Genomic alterations in a new cancer marker – nucleophosmin (NPM1) (by Ipsogen) – has an enormous impact in the biological study, diagnosis, prognostic stratification, and monitoring of minimal residual disease of various lymphomas and leukemias (especially acute myeloid leukemia (AML)). The discovery of NPM1 gene alterations also represents the rationale basis for development of molecular targeted drugs.
Panacea Pharmaceuticals (hm, what a name…) has initiated manufacturing of PC Detectsm kits, the Company’s diagnostic test for prostate cancer, under GMP condition. It based on detection of Human Aspartyl (Asparaginyl) beta-Hydroxylase (HAAH), a cancer biomarker. HAAH has been established as an excellent biomarker for many types of cancer, including prostate cancer. The protein is typically undetectable in sera from cancer-free individuals, thus, an elevated serum protein level of HAAH is highly diagnostic for cancer. PC Detectsm is recommended as an adjunct to the prostate specific antigen (PSA) test and the digital rectal examination (DRE), the currently recommended prostate cancer screening methods (ref.).

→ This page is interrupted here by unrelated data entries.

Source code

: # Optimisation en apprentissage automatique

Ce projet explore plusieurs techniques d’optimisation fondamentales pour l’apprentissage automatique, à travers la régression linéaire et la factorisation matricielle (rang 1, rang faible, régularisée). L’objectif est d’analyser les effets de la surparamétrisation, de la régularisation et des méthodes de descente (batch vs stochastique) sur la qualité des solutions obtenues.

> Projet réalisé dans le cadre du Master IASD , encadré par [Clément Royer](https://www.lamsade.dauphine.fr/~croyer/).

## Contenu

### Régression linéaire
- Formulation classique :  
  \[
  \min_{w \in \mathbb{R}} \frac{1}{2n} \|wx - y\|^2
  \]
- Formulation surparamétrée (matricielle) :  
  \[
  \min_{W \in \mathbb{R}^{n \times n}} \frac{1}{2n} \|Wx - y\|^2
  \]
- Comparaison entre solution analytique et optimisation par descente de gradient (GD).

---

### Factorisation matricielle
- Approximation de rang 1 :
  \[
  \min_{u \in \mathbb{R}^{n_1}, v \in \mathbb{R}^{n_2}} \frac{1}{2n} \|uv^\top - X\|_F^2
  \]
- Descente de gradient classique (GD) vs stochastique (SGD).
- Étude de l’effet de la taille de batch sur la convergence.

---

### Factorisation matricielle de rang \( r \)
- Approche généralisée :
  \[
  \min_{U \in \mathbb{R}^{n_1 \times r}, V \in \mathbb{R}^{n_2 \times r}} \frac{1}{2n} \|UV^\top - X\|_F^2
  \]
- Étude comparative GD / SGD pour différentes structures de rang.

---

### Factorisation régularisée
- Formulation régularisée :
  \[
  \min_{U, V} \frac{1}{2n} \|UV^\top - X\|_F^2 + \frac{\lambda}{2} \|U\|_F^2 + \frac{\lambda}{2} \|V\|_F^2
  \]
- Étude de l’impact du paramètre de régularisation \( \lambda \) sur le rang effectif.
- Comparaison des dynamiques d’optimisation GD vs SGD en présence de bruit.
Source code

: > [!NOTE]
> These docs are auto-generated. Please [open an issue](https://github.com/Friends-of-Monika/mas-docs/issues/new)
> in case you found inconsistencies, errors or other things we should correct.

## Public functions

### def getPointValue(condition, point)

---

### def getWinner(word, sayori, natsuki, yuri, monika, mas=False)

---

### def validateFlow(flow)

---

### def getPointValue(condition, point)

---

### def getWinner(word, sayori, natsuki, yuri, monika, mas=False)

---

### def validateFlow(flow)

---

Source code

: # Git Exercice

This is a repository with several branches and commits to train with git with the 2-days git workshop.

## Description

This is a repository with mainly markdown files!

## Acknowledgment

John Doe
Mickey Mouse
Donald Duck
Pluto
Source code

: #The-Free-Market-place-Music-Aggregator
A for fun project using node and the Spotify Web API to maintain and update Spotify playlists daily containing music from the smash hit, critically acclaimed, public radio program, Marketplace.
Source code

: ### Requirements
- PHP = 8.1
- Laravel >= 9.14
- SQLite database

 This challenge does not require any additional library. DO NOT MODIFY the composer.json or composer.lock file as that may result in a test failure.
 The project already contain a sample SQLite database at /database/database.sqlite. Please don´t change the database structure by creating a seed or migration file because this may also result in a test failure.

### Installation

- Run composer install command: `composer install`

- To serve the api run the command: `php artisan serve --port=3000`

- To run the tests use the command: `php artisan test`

A booming field in micro-RNA and cancer field is expected to blossom in forthcoming years – microRNA-10b and breast cancer metastases is a recent example in Nature. It is truly biology’s Big Bang in our 21st century – The RNA revolution.
(photo from Economist)
Tumor immunology, with cancer immunoediting concept in ahead, T regulatory cells and advances in therapeutic cancer vaccines is an important future promise. Individualized cancer immunotherapy with RNA loaded dendritic cells (DC) vaccines (by Argos Therapeutics) is one of the opportunities and new generation of choices.